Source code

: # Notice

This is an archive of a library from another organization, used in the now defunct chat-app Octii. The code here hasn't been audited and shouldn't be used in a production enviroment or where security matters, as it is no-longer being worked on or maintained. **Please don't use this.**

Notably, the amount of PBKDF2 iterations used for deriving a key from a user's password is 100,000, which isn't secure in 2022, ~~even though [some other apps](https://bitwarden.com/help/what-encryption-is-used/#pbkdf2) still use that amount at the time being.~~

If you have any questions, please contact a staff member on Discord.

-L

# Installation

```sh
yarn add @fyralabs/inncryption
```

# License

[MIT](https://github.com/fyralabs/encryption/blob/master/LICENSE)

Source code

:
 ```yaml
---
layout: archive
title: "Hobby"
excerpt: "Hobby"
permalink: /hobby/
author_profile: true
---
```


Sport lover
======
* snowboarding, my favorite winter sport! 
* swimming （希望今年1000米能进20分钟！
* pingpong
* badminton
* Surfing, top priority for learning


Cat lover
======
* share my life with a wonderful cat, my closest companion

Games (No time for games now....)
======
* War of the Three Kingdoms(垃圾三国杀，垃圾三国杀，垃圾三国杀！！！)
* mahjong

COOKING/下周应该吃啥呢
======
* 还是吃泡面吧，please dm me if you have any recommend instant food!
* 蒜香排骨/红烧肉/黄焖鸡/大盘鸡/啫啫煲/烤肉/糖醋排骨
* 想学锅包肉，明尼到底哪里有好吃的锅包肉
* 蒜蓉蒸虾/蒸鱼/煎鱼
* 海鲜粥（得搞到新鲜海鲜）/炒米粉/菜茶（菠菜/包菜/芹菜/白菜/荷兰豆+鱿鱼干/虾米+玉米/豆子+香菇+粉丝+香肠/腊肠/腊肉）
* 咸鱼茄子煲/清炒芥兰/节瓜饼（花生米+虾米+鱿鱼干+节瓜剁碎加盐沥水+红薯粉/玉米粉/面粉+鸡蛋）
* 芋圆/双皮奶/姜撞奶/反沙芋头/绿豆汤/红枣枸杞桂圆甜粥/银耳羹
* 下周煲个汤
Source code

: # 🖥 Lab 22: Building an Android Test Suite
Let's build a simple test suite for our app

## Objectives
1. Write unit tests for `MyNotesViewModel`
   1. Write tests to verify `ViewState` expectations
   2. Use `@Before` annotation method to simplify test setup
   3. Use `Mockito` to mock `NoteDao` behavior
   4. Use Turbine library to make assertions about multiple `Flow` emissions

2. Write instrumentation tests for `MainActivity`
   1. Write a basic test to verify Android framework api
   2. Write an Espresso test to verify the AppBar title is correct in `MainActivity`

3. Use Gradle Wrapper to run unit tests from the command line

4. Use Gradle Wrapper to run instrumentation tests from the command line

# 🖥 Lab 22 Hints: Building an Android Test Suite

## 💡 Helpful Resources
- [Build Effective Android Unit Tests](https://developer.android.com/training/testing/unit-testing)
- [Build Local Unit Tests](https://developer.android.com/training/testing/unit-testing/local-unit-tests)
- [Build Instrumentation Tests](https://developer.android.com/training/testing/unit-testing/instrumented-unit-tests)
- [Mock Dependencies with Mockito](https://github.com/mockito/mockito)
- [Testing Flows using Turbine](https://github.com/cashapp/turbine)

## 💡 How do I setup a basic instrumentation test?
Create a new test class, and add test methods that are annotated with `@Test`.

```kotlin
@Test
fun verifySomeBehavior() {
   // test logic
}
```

Exercise directions:
Nothing may be left out: return each entry exactly as it reads.

Reply to the task:
Source code

: # Notice

This is an archive of a library from another organization, used in the now defunct chat-app Octii. The code here hasn't been audited and shouldn't be used in a production enviroment or where security matters, as it is no-longer being worked on or maintained. **Please don't use this.**

Notably, the amount of PBKDF2 iterations used for deriving a key from a user's password is 100,000, which isn't secure in 2022, ~~even though [some other apps](https://bitwarden.com/help/what-encryption-is-used/#pbkdf2) still use that amount at the time being.~~

If you have any questions, please contact a staff member on Discord.

-L

# Installation

```sh
yarn add @fyralabs/inncryption
```

# License

[MIT](https://github.com/fyralabs/encryption/blob/master/LICENSE)

Source code

:
 ```yaml
---
layout: archive
title: "Hobby"
excerpt: "Hobby"
permalink: /hobby/
author_profile: true
---
```


Sport lover
======
* snowboarding, my favorite winter sport! 
* swimming （希望今年1000米能进20分钟！
* pingpong
* badminton
* Surfing, top priority for learning


Cat lover
======
* share my life with a wonderful cat, my closest companion

Games (No time for games now....)
======
* War of the Three Kingdoms(垃圾三国杀，垃圾三国杀，垃圾三国杀！！！)
* mahjong

COOKING/下周应该吃啥呢
======
* 还是吃泡面吧，please dm me if you have any recommend instant food!
* 蒜香排骨/红烧肉/黄焖鸡/大盘鸡/啫啫煲/烤肉/糖醋排骨
* 想学锅包肉，明尼到底哪里有好吃的锅包肉
* 蒜蓉蒸虾/蒸鱼/煎鱼
* 海鲜粥（得搞到新鲜海鲜）/炒米粉/菜茶（菠菜/包菜/芹菜/白菜/荷兰豆+鱿鱼干/虾米+玉米/豆子+香菇+粉丝+香肠/腊肠/腊肉）
* 咸鱼茄子煲/清炒芥兰/节瓜饼（花生米+虾米+鱿鱼干+节瓜剁碎加盐沥水+红薯粉/玉米粉/面粉+鸡蛋）
* 芋圆/双皮奶/姜撞奶/反沙芋头/绿豆汤/红枣枸杞桂圆甜粥/银耳羹
* 下周煲个汤
Source code

: # 🖥 Lab 22: Building an Android Test Suite
Let's build a simple test suite for our app

## Objectives
1. Write unit tests for `MyNotesViewModel`
   1. Write tests to verify `ViewState` expectations
   2. Use `@Before` annotation method to simplify test setup
   3. Use `Mockito` to mock `NoteDao` behavior
   4. Use Turbine library to make assertions about multiple `Flow` emissions

2. Write instrumentation tests for `MainActivity`
   1. Write a basic test to verify Android framework api
   2. Write an Espresso test to verify the AppBar title is correct in `MainActivity`

3. Use Gradle Wrapper to run unit tests from the command line

4. Use Gradle Wrapper to run instrumentation tests from the command line

# 🖥 Lab 22 Hints: Building an Android Test Suite

## 💡 Helpful Resources
- [Build Effective Android Unit Tests](https://developer.android.com/training/testing/unit-testing)
- [Build Local Unit Tests](https://developer.android.com/training/testing/unit-testing/local-unit-tests)
- [Build Instrumentation Tests](https://developer.android.com/training/testing/unit-testing/instrumented-unit-tests)
- [Mock Dependencies with Mockito](https://github.com/mockito/mockito)
- [Testing Flows using Turbine](https://github.com/cashapp/turbine)

## 💡 How do I setup a basic instrumentation test?
Create a new test class, and add test methods that are annotated with `@Test`.

```kotlin
@Test
fun verifySomeBehavior() {
   // test logic
}
```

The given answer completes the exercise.